Virgin Galactic Aiming For IPO
Space travel won’t just be for billionaires if Richard Branson gets his way. Fresh from selling a stake in his Virgin Galactic space-tourism subsidiary to Abu Dhabi’s Aabar Group, Branson’s Virgin Group has an even more ambitious aim in mind: to float the company on the stock market while still retaining a significant stake.
“The aim over a bit of time is to try to IPO the business,” said a spokesman for Virgin Group on Tuesday. He said the procedure would follow a similar template seen at Virgin Blue, the Australian airline floated in 2003; Virgin Mobile UK, floated in 2004; and Virgin Mobile USA, floated in 2007. The entire Virgin Group even went public in 1986, but was bought back by Richard Branson two years later.

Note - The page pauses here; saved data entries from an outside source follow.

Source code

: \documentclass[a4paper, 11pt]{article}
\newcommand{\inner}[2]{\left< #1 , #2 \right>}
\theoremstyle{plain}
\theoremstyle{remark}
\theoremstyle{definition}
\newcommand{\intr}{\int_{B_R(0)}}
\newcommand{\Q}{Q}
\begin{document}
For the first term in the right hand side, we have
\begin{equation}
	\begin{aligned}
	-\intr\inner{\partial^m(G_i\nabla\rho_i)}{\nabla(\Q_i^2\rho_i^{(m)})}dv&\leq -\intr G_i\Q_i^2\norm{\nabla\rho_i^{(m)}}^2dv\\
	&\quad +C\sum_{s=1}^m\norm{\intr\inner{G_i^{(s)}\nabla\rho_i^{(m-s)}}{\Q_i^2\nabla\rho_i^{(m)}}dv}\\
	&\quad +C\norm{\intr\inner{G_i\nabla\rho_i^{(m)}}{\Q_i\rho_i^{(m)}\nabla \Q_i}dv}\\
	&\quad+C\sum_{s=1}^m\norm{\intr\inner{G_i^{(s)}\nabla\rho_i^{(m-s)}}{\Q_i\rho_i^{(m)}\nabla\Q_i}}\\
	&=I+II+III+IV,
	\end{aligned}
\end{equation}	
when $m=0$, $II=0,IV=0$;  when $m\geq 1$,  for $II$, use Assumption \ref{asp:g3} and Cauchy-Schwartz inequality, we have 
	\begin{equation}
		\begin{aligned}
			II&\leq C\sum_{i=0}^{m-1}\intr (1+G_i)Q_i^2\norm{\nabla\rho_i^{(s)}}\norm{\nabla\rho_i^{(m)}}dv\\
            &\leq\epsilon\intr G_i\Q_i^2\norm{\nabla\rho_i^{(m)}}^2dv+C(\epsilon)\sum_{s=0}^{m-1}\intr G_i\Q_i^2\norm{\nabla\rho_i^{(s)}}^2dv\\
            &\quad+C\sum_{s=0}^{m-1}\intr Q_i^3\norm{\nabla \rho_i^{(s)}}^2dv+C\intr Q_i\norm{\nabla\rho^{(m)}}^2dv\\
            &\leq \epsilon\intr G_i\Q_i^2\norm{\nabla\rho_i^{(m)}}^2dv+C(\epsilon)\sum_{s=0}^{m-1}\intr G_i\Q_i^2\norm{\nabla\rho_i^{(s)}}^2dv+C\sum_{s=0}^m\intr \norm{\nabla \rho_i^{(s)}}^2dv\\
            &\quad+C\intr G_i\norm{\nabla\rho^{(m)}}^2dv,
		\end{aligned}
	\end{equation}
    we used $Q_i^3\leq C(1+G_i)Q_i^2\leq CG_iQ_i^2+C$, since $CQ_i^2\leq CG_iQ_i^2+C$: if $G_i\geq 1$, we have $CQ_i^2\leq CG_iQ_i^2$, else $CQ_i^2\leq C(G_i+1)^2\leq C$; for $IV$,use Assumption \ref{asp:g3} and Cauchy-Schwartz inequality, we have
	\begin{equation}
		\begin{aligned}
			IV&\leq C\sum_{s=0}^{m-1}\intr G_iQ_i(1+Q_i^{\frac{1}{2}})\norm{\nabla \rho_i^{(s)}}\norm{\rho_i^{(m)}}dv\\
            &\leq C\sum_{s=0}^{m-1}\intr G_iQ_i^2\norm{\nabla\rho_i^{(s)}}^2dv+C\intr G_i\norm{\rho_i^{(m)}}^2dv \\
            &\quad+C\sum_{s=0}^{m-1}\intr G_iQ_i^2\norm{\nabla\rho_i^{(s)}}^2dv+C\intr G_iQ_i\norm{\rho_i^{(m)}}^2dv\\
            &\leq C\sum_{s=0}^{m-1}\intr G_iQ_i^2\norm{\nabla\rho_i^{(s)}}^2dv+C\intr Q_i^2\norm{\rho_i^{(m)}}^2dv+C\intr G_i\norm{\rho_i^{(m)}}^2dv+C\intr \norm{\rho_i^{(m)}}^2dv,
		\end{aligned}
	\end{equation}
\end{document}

Branson’s record with publicly traded companies has been mixed. When Virgin Mobile USA was first floated, it was priced at $15 a share, but the stock began to slide soon after. It has traded at below $5 a share for the past year. Now it’s set to be bought by Sprint Nextel for a price of $5.50 per share, according to an announcement on Tuesday, or 63% below its initial value. Virgin Group, which owns 28.3% of the virtual network operator, will get a special price of $5.12 per share.